*What the task asks:* Only certain lines below are wanted: those starting at the line containing "## Solution" and ending at the line containing "7. You can find", both included, each retyped exactly.

Items from a data source
───

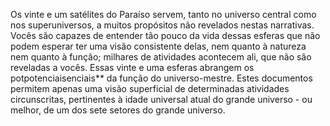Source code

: ﻿Os vinte e um satélites do Paraíso servem, tanto no universo central como nos superuniversos, a muitos propósitos não revelados nestas narrativas. Vocês são capazes de entender tão pouco da vida dessas esferas que não podem esperar ter uma visão consistente delas, nem quanto à natureza nem quanto à função; milhares de atividades acontecem ali, que não são reveladas a vocês. Essas vinte e uma esferas abrangem os potpotenciaisenciais** da função do universo-mestre. Estes documentos permitem apenas uma visão superficial de determinadas atividades circunscritas, pertinentes à idade universal atual do grande universo - ou melhor, de um dos sete setores do grande universo.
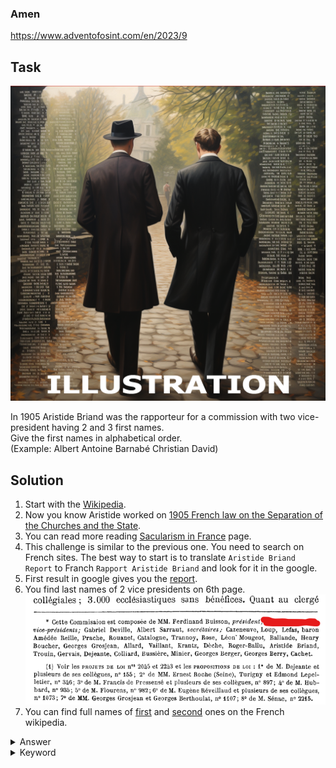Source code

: ### Amen

https://www.adventofosint.com/en/2023/9

## Task

![Stars](assets/photo9.png)  

In 1905 Aristide Briand was the rapporteur for a commission with two vice-president having 2 and 3 first names.  
Give the first names in alphabetical order.  
(Example: Albert Antoine Barnabé Christian David) 

## Solution

1. Start with the [Wikipedia](https://en.wikipedia.org/wiki/Aristide_Briand).  
2. Now you know Aristide worked on [1905 French law on the Separation of the Churches and the State](https://en.wikipedia.org/wiki/1905_French_law_on_the_Separation_of_the_Churches_and_the_State).  
3. You can read more reading [Sacularism in France](https://en.wikipedia.org/wiki/Secularism_in_France) page.  
4. This challenge is similar to the previous one. You need to search on French sites. The best way to start is to translate `Aristide Briand Report` to Franch `Rapport Aristide Briand` and look for it in the google.
5. First result in google gives you the [report](https://www.assemblee-nationale.fr/12/evenements/1905/rapport1905-r.pdf).  
6. You find last names of 2 vice presidents on 6th page.  
![Vice presidents](assets/vice-presidents.png)  
7. You can find full names of [first](https://fr.wikipedia.org/wiki/Jean_Bepmale) and [second](https://fr.wikipedia.org/wiki/Th%C3%A9odore_Baudon) ones on the French wikipedia.  

<details><summary>Answer</summary>Auguste Eugène Jean Omer Théodore</details>

<details><summary>Keyword</summary>Rhume estival</details>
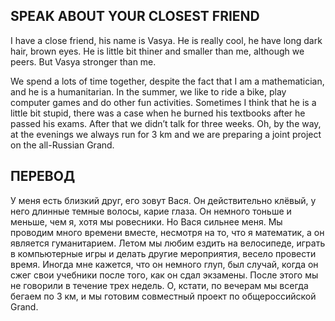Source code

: ## SPEAK ABOUT YOUR CLOSEST FRIEND

I have a close friend, his name is Vasya. He is really cool, he have long dark hair, brown eyes. He is little bit thiner and smaller than me, although we peers. But Vasya stronger than me.

We spend a lots of time together, despite the fact that I am a mathematician, and he is a humanitarian. In the summer, we like to ride a bike, play computer games and do other fun activities. Sometimes I think that he is a little bit stupid, there was a case when he burned his textbooks after he passed his exams. After that we didn’t talk for three weeks. Oh, by the way, at the evenings we always run for 3 km and we are preparing a joint project on the all-Russian Grand.


## ПЕРЕВОД

У меня есть близкий друг, его зовут Вася. Он действительно клёвый, у него длинные темные волосы, карие глаза. Он немного тоньше и меньше, чем я, хотя мы ровесники. Но Вася сильнее меня.
Мы проводим много времени вместе, несмотря на то, что я математик, а он является гуманитарием.  Летом мы любим ездить на велосипеде, играть в компьютерные игры и делать другие мероприятия, весело провести время. Иногда мне кажется, что он немного глуп, был случай, когда он сжег свои учебники после того, как он сдал экзамены. После этого мы не говорили в течение трех недель. О, кстати, по вечерам мы всегда бегаем по 3 км, и мы готовим совместный проект по общероссийской Grand.
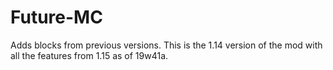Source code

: # Future-MC
Adds blocks from previous versions.
This is the 1.14 version of the mod with all the features from 1.15 as of 19w41a.
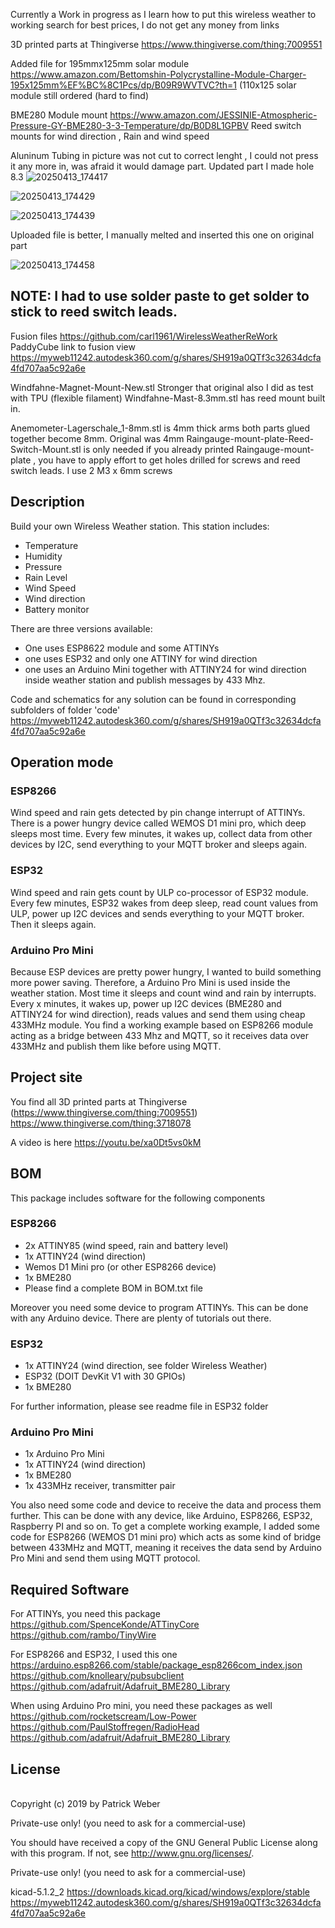 Currently a Work in progress as I learn how to put this wireless weather to working
search for best prices, I do not get any money from links 

3D printed parts at Thingiverse https://www.thingiverse.com/thing:7009551

Added file for 195mmx125mm solar module  https://www.amazon.com/Bettomshin-Polycrystalline-Module-Charger-195x125mm%EF%BC%8C1Pcs/dp/B09R9WVTVC?th=1       (110x125 solar module still ordered (hard to find)

BME280 Module mount     https://www.amazon.com/JESSINIE-Atmospheric-Pressure-GY-BME280-3-3-Temperature/dp/B0D8L1GPBV
Reed switch mounts for wind direction , Rain and wind speed

Aluninum Tubing in picture was not cut to correct lenght , I could not press it any more in, was afraid it would damage part. Updated part I made hole 8.3
![20250413_174417](https://github.com/user-attachments/assets/06ba5ea4-0bbe-4a71-982c-6c09fbdb9a22)

![20250413_174429](https://github.com/user-attachments/assets/0db31994-8120-44d5-a954-1e466abe8da0)

![20250413_174439](https://github.com/user-attachments/assets/d6833709-c1c1-4031-b1f0-e6c3e5f09c96)

Uploaded file is better, I manually melted and inserted this one on original part

![20250413_174458](https://github.com/user-attachments/assets/7bfa5079-9f03-4464-bf4f-48c3ee945cfe)

## NOTE: I had to use solder paste to get solder to stick to reed switch leads.



Fusion files
https://github.com/carl1961/WirelessWeatherReWork
PaddyCube link to fusion view   https://myweb11242.autodesk360.com/g/shares/SH919a0QTf3c32634dcfa4fd707aa5c92a6e

Windfahne-Magnet-Mount-New.stl  Stronger that original  also I did as test with TPU  (flexible filament)
Windfahne-Mast-8.3mm.stl has reed mount built in.

Anemometer-Lagerschale_1-8mm.stl   is 4mm thick arms  both parts glued together become 8mm. Original was 4mm
Raingauge-mount-plate-Reed-Switch-Mount.stl is only needed if you already printed   Raingauge-mount-plate , you have to apply effort to get holes drilled for screws and reed switch leads. I use 2 M3 x 6mm screws



## Description
Build your own Wireless Weather station. This station includes:
- Temperature
- Humidity
- Pressure
- Rain Level
- Wind Speed
- Wind direction
- Battery monitor

There are three versions available: 
- One uses ESP8622 module and some ATTINYs
- one uses ESP32 and only one ATTINY for wind direction 
- one uses an Arduino Mini together with ATTINY24 for wind direction inside weather station and publish messages by 433 Mhz.

Code and schematics for any solution can be found in corresponding subfolders of folder 'code'
https://myweb11242.autodesk360.com/g/shares/SH919a0QTf3c32634dcfa4fd707aa5c92a6e
## Operation mode
### ESP8266
Wind speed and rain gets detected by pin change interrupt of ATTINYs. 
There is a power hungry device called WEMOS D1 mini pro, which deep sleeps most time. 
Every few minutes, it wakes up, collect data from other devices by I2C, send everything to your MQTT broker and sleeps again.

### ESP32
Wind speed and rain gets count by ULP co-processor of ESP32 module. Every few minutes, ESP32 wakes from deep sleep, read count values from ULP, power up I2C devices and sends everything to your MQTT broker. Then it sleeps again.

### Arduino Pro Mini
Because ESP devices are pretty power hungry, I wanted to build something more power saving. Therefore, a Arduino Pro Mini is used inside the weather station. Most time it sleeps and count wind and rain by interrupts. Every x minutes, it wakes up, power up I2C devices (BME280 and ATTINY24 for wind direction), reads values and send them using cheap 433MHz module. You find a working example based on ESP8266 module acting as a bridge between 433 Mhz and MQTT, so it receives data over 433MHz and publish them like before using MQTT. 

## Project site
You find all 3D printed parts at Thingiverse (https://www.thingiverse.com/thing:7009551) 
https://www.thingiverse.com/thing:3718078

A video is here https://youtu.be/xa0Dt5vs0kM

## BOM
This package includes software for the following components
### ESP8266
- 2x ATTINY85 (wind speed, rain and battery level)
- 1x ATTINY24 (wind direction)
- Wemos D1 Mini pro (or other ESP8266 device)
- 1x BME280
- Please find a complete BOM in BOM.txt file

Moreover you need some device to program ATTINYs. This can be done with any Arduino device. There are plenty of tutorials out there.

### ESP32
- 1x ATTINY24 (wind direction, see folder Wireless Weather)
- ESP32 (DOIT DevKit V1 with 30 GPIOs)
- 1x BME280

For further information, please see readme file in ESP32 folder

### Arduino Pro Mini
- 1x Arduino Pro Mini
- 1x ATTINY24 (wind direction)
- 1x BME280
- 1x 433MHz receiver, transmitter pair

You also need some code and device to receive the data and process them further. This can be done with any device, like Arduino, ESP8266, ESP32, Raspberry PI and so on. To get a complete working example, I added some code for ESP8266 (WEMOS D1 mini pro) which
acts as some kind of bridge between 433MHz and MQTT, meaning it receives the data send by Arduino Pro Mini and send them using MQTT protocol.

## Required Software
For ATTINYs, you need this package <br>
https://github.com/SpenceKonde/ATTinyCore <br>
https://github.com/rambo/TinyWire <br>

For ESP8266 and ESP32, I used this one <br>
https://arduino.esp8266.com/stable/package_esp8266com_index.json <br>
https://github.com/knolleary/pubsubclient <br>
https://github.com/adafruit/Adafruit_BME280_Library <br>

When using Arduino Pro mini, you need these packages as well <br>
https://github.com/rocketscream/Low-Power <br>
https://github.com/PaulStoffregen/RadioHead <br>
https://github.com/adafruit/Adafruit_BME280_Library <br>

## License
<br>Copyright (c) 2019 by Patrick Weber  

Private-use only! (you need to ask for a commercial-use)
 

You should have received a copy of the GNU General Public License
along with this program.  If not, see <http://www.gnu.org/licenses/>.

Private-use only! (you need to ask for a commercial-use)

kicad-5.1.2_2
https://downloads.kicad.org/kicad/windows/explore/stable
https://myweb11242.autodesk360.com/g/shares/SH919a0QTf3c32634dcfa4fd707aa5c92a6e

───

*Exercise output:*
## Solution

1. Start with the [Wikipedia](https://en.wikipedia.org/wiki/Aristide_Briand).  
2. Now you know Aristide worked on [1905 French law on the Separation of the Churches and the State](https://en.wikipedia.org/wiki/1905_French_law_on_the_Separation_of_the_Churches_and_the_State).  
3. You can read more reading [Sacularism in France](https://en.wikipedia.org/wiki/Secularism_in_France) page.  
4. This challenge is similar to the previous one. You need to search on French sites. The best way to start is to translate `Aristide Briand Report` to Franch `Rapport Aristide Briand` and look for it in the google.
5. First result in google gives you the [report](https://www.assemblee-nationale.fr/12/evenements/1905/rapport1905-r.pdf).  
6. You find last names of 2 vice presidents on 6th page.  
![Vice presidents](assets/vice-presidents.png)  
7. You can find full names of [first](https://fr.wikipedia.org/wiki/Jean_Bepmale) and [second](https://fr.wikipedia.org/wiki/Th%C3%A9odore_Baudon) ones on the French wikipedia.  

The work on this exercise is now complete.